▶ **PROVIDED DATA**
▼
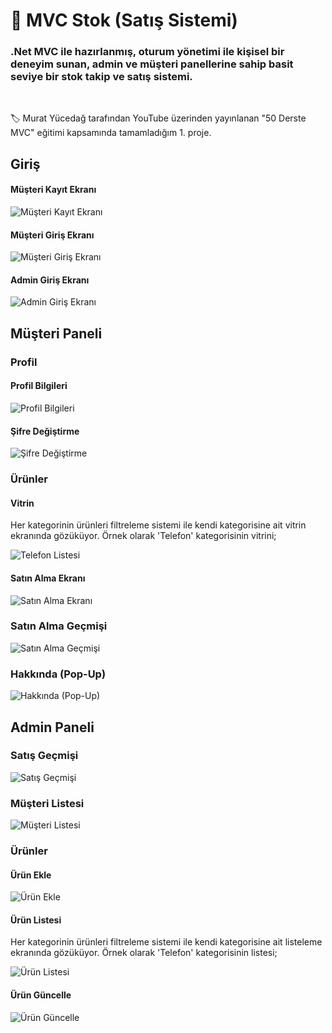 <h1> 🚀 MVC Stok (Satış Sistemi) </h1>
<h3>.Net MVC ile hazırlanmış, oturum yönetimi ile kişisel bir deneyim sunan, admin ve müşteri panellerine sahip basit seviye bir stok takip ve satış sistemi.</h3><br />
<p> 🏷️ Murat Yücedağ tarafından YouTube üzerinden yayınlanan "50 Derste MVC" eğitimi kapsamında tamamladığım 1. proje.</p>

<h2>Giriş</h2>

<h4>Müşteri Kayıt Ekranı</h4>
<img src="https://github.com/user-attachments/assets/f7d2ab09-f5f9-488b-9eb0-26a43f6f8ccc" title="Müşteri Kayıt Ekranı" alt="Müşteri Kayıt Ekranı">

<h4>Müşteri Giriş Ekranı</h4>
<img src="https://github.com/user-attachments/assets/ae92131f-8ea2-4690-9e3f-33282af32c9e" title="Müşteri Giriş Ekranı" alt="Müşteri Giriş Ekranı">

<h4>Admin Giriş Ekranı</h4>
<img src="https://github.com/user-attachments/assets/4ded5504-abd3-41c5-b4b3-a51953b6848e" title="Admin Giriş Ekranı" alt="Admin Giriş Ekranı">

<h2>Müşteri Paneli</h2>

<h3>Profil</h3>

<h4>Profil Bilgileri</h4>
<img src="https://github.com/user-attachments/assets/609ee02e-c8fb-4f75-b469-798ed194c46c" title="Profil Bilgileri" alt="Profil Bilgileri">

<h4>Şifre Değiştirme</h4>
<img src="https://github.com/user-attachments/assets/cb7df0b3-f523-42d5-9d7b-49c9f624662e" title="Şifre Değiştirme" alt="Şifre Değiştirme">

<h3>Ürünler</h3>

<h4>Vitrin</h4>
<p>Her kategorinin ürünleri filtreleme sistemi ile kendi kategorisine ait vitrin ekranında gözüküyor. Örnek olarak 'Telefon' kategorisinin vitrini;</p>
<img src="https://github.com/user-attachments/assets/16bafaeb-dd08-49de-9524-1549d6b03819" title="Telefon Listesi" alt="Telefon Listesi">

<h4>Satın Alma Ekranı</h4>
<img src="https://github.com/user-attachments/assets/4e2815ee-b79c-42e2-8ffc-d5de6ea1baeb" title="TSatın Alma Ekranı" alt="Satın Alma Ekranı">

<h3>Satın Alma Geçmişi</h3>
<img src="https://github.com/user-attachments/assets/582aa35c-c506-457b-a17e-e2920885cb37" title="Satın Alma Geçmişi" alt="Satın Alma Geçmişi">

<h3>Hakkında (Pop-Up)</h3>
<img src="https://github.com/user-attachments/assets/87b37929-5e34-4143-9b58-1dcfd3e0b712" title="Hakkında (Pop-Up)" alt="Hakkında (Pop-Up)">

<h2>Admin Paneli</h2>

<h3>Satış Geçmişi</h3>
<img src="https://github.com/user-attachments/assets/ee203a93-411d-4fcf-a9f1-8240c59fa83a" title="Satış Geçmişi" alt="Satış Geçmişi">

<h3>Müşteri Listesi</h3>
<img src="https://github.com/user-attachments/assets/cf6f1094-51b0-4847-8a52-3c6e08813a7a" title="Müşteri Listesi" alt="Müşteri Listesi">

<h3>Ürünler</h3>

<h4>Ürün Ekle</h4>
<img src="https://github.com/user-attachments/assets/fe10f89c-63d3-41d2-bcde-8af91fe8f098" title="Ürün Ekle" alt="Ürün Ekle">

<h4>Ürün Listesi</h4>
<p>Her kategorinin ürünleri filtreleme sistemi ile kendi kategorisine ait listeleme ekranında gözüküyor. Örnek olarak 'Telefon' kategorisinin listesi;</p>
<img src="https://github.com/user-attachments/assets/525006b4-7184-4f74-924d-01a8928c5da1" title="Ürün Listesi" alt="Ürün Listesi">

<h4>Ürün Güncelle</h4>
<img src="https://github.com/user-attachments/assets/cdfd9295-4b20-45d8-b6c5-a787774f8044" title="Ürün Güncelle" alt="Ürün Güncelle">

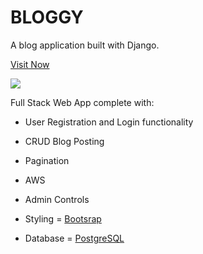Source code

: # BLOGGY

A blog application built with Django.

[Visit Now](https://i-bloggy.herokuapp.com/)

![](https://media.giphy.com/media/kcaAI9zoIVY4OlNXz0/giphy.gif)

Full Stack Web App complete with: 

* User Registration and Login functionality 
* CRUD Blog Posting
* Pagination
* AWS 
* Admin Controls

* Styling = [Bootsrap](https://getbootstrap.com/)
* Database = [PostgreSQL](https://www.postgresql.org/)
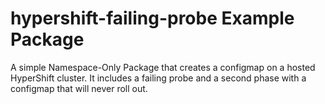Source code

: # hypershift-failing-probe Example Package

A simple Namespace-Only Package that creates a configmap on a hosted HyperShift cluster. It includes a failing probe and a second phase with a configmap that will never roll out.
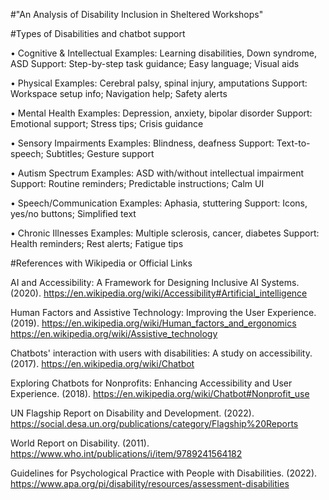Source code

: #"An Analysis of Disability Inclusion in Sheltered Workshops"

#Types of Disabilities and chatbot support

•	Cognitive & Intellectual
Examples: Learning disabilities, Down syndrome, ASD
Support: Step-by-step task guidance; Easy language; Visual aids

•	Physical
Examples: Cerebral palsy, spinal injury, amputations
Support: Workspace setup info; Navigation help; Safety alerts

•	Mental Health
Examples: Depression, anxiety, bipolar disorder
Support: Emotional support; Stress tips; Crisis guidance

•	Sensory Impairments
Examples: Blindness, deafness
Support: Text-to-speech; Subtitles; Gesture support

•	Autism Spectrum
Examples: ASD with/without intellectual impairment
Support: Routine reminders; Predictable instructions; Calm UI

•	Speech/Communication
Examples: Aphasia, stuttering
Support: Icons, yes/no buttons; Simplified text

•	Chronic Illnesses
Examples: Multiple sclerosis, cancer, diabetes
Support: Health reminders; Rest alerts; Fatigue tips


#References with Wikipedia or Official Links

AI and Accessibility: A Framework for Designing Inclusive AI Systems. (2020).
https://en.wikipedia.org/wiki/Accessibility#Artificial_intelligence

Human Factors and Assistive Technology: Improving the User Experience. (2019).
https://en.wikipedia.org/wiki/Human_factors_and_ergonomics
https://en.wikipedia.org/wiki/Assistive_technology

Chatbots' interaction with users with disabilities: A study on accessibility. (2017).
https://en.wikipedia.org/wiki/Chatbot

Exploring Chatbots for Nonprofits: Enhancing Accessibility and User Experience. (2018).
https://en.wikipedia.org/wiki/Chatbot#Nonprofit_use

UN Flagship Report on Disability and Development. (2022).
https://social.desa.un.org/publications/category/Flagship%20Reports

World Report on Disability. (2011).
https://www.who.int/publications/i/item/9789241564182

Guidelines for Psychological Practice with People with Disabilities. (2022).
https://www.apa.org/pi/disability/resources/assessment-disabilities





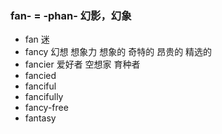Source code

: ### fan- = -phan- 幻影，幻象

- fan 迷
- fancy  幻想 想象力  想象的 奇特的 昂贵的 精选的
- fancier 爱好者 空想家 育种者
- fancied
- fanciful
- fancifully
- fancy-free
- fantasy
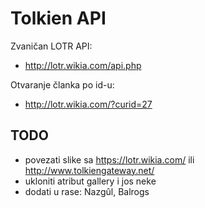 # Tolkien API

Zvaničan LOTR API:
- http://lotr.wikia.com/api.php

Otvaranje članka po id-u:
- http://lotr.wikia.com/?curid=27

## TODO

- povezati slike sa https://lotr.wikia.com/ ili http://www.tolkiengateway.net/
- ukloniti atribut gallery i jos neke
- dodati u rase: Nazgûl, Balrogs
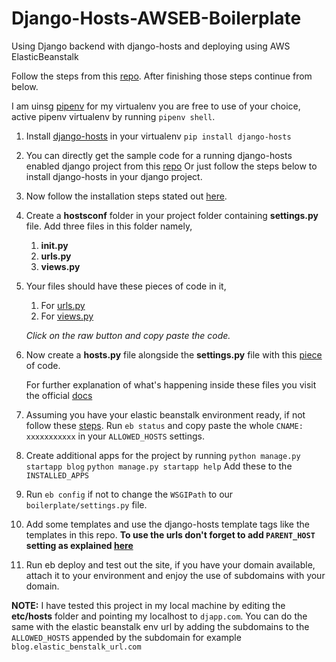 # Django-Hosts-AWSEB-Boilerplate
Using Django backend with django-hosts and deploying using AWS ElasticBeanstalk

Follow the steps from this [repo](https://github.com/Alexmhack/Django-ElasticBeanstalk-Boilerplate). After finishing those steps continue from below.

I am uinsg [pipenv](https://docs.pipenv.org/en/latest/) for my virtualenv you are free to use of your choice, active pipenv virtualenv
by running `pipenv shell`.

1. Install [django-hosts](https://django-hosts.readthedocs.io/en/latest/) in your virtualenv
	`pip install django-hosts`

2. You can directly get the sample code for a running django-hosts enabled django project from this
	[repo](https://github.com/Alexmhack/Hosts-Django)
	Or just follow the steps below to install django-hosts in your django project.

3. Now follow the installation steps stated out [here](https://django-hosts.readthedocs.io/en/latest/#installation).

4. Create a **hostsconf** folder in your project folder containing **settings.py** file. Add three
	files in this folder namely,
	1. **__init__.py**
	2. **urls.py**
	3. **views.py**

5. Your files should have these pieces of code in it,
	1. For [urls.py](https://github.com/Alexmhack/Hosts-Django/blob/master/project/hostsconf/urls.py)
	2. For [views.py](https://github.com/Alexmhack/Hosts-Django/blob/master/project/hostsconf/views.py)

	*Click on the raw button and copy paste the code.*

6. Now create a **hosts.py** file alongside the **settings.py** file with this [piece](https://github.com/Alexmhack/Hosts-Django/blob/master/project/hosts.py) of code.

	For further explanation of what's happening inside these files you visit the official [docs](https://django-hosts.readthedocs.io/en/latest/)

7. Assuming you have your elastic beanstalk environment ready, if not follow these [steps](https://github.com/Alexmhack/Django-ElasticBeanstalk-Boilerplate). Run `eb status` and copy paste
	the whole `CNAME: xxxxxxxxxxx` in your 	`ALLOWED_HOSTS` settings.

8. Create additional apps for the project by running
	`python manage.py startapp blog`
	`python manage.py startapp help`
	Add these to the `INSTALLED_APPS`

9. Run `eb config` if not to change the `WSGIPath` to our `boilerplate/settings.py` file.

10. Add some templates and use the django-hosts template tags like the templates in this repo.
	**To use the urls don't forget to add `PARENT_HOST` setting as explained [here](https://django-hosts.readthedocs.io/en/latest/templatetags.html#fully-qualified-domain-names-fqdn)**

11. Run eb deploy and test out the site, if you have your domain available, attach it to your environment and enjoy the use of subdomains with your domain.

**NOTE:** I have tested this project in my local machine by editing the **etc/hosts** folder and 
pointing my localhost to `djapp.com`. You can do the same with the elastic beanstalk env url by adding the subdomains to the `ALLOWED_HOSTS` appended by the subdomain for example `blog.elastic_benstalk_url.com`
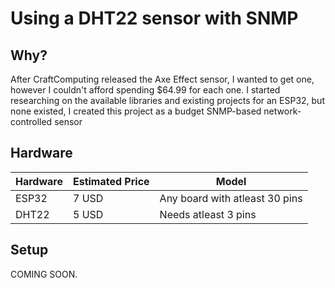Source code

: # Using a DHT22 sensor with SNMP
## Why?
After CraftComputing released the Axe Effect sensor, I wanted to get one, however I couldn't afford spending $64.99 for each one.
I started researching on the available libraries and existing projects for an ESP32, but none existed, I created this project as a budget SNMP-based network-controlled sensor

## Hardware
| Hardware | Estimated Price | Model                          |
|----------|-----------------|--------------------------------|
| ESP32    | 7 USD           | Any board with atleast 30 pins |
| DHT22    | 5 USD           | Needs atleast 3 pins           |

## Setup
COMING SOON.
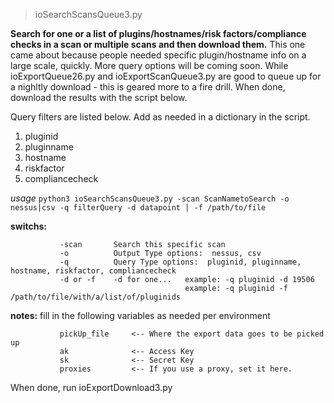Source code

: > ioSearchScansQueue3.py

**Search for one or a list of plugins/hostnames/risk factors/compliance checks in a scan or multiple scans and then download them.**  This one came about because people needed specific plugin/hostname info on a large scale, quickly.  More query options will be coming soon.  While ioExportQueue26.py and ioExportScanQueue3.py are good to queue up for a nighltly download - this is geared more to a fire drill.  When done, download the results with the script below.

Query filters are listed below. Add as needed in a dictionary in the script.


1. pluginid
2. pluginname
3. hostname
4. riskfactor
5. compliancecheck  

*usage* `python3 ioSearchScansQueue3.py -scan ScanNametoSearch -o nessus|csv -q filterQuery -d datapoint | -f /path/to/file`

******switchs:******    

               -scan       Search this specific scan 
               -o          Output Type options:  nessus, csv
               -q          Query Type options:  pluginid, pluginname, hostname, riskfactor, compliancecheck
               -d or -f    -d for one...   example: -q pluginid -d 19506
                                           example: -q pluginid -f /path/to/file/with/a/list/of/pluginids              

******notes:******      fill in the following variables as needed per environment

               pickUp_file     <-- Where the export data goes to be picked up
               ak              <-- Access Key
               sk              <-- Secret Key
               proxies         <-- If you use a proxy, set it here.

When done, run ioExportDownload3.py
▲
▶ **WORK ORDER**
Both ends count here. Reproduce exactly the lines from the one containing "the script below." through the end of the listing.

▶ **SOLVED PROBLEM**
**Search for one or a list of plugins/hostnames/risk factors/compliance checks in a scan or multiple scans and then download them.**  This one came about because people needed specific plugin/hostname info on a large scale, quickly.  More query options will be coming soon.  While ioExportQueue26.py and ioExportScanQueue3.py are good to queue up for a nighltly download - this is geared more to a fire drill.  When done, download the results with the script below.

Query filters are listed below. Add as needed in a dictionary in the script.


1. pluginid
2. pluginname
3. hostname
4. riskfactor
5. compliancecheck  

*usage* `python3 ioSearchScansQueue3.py -scan ScanNametoSearch -o nessus|csv -q filterQuery -d datapoint | -f /path/to/file`

******switchs:******    

               -scan       Search this specific scan 
               -o          Output Type options:  nessus, csv
               -q          Query Type options:  pluginid, pluginname, hostname, riskfactor, compliancecheck
               -d or -f    -d for one...   example: -q pluginid -d 19506
                                           example: -q pluginid -f /path/to/file/with/a/list/of/pluginids              

******notes:******      fill in the following variables as needed per environment

               pickUp_file     <-- Where the export data goes to be picked up
               ak              <-- Access Key
               sk              <-- Secret Key
               proxies         <-- If you use a proxy, set it here.

When done, run ioExportDownload3.py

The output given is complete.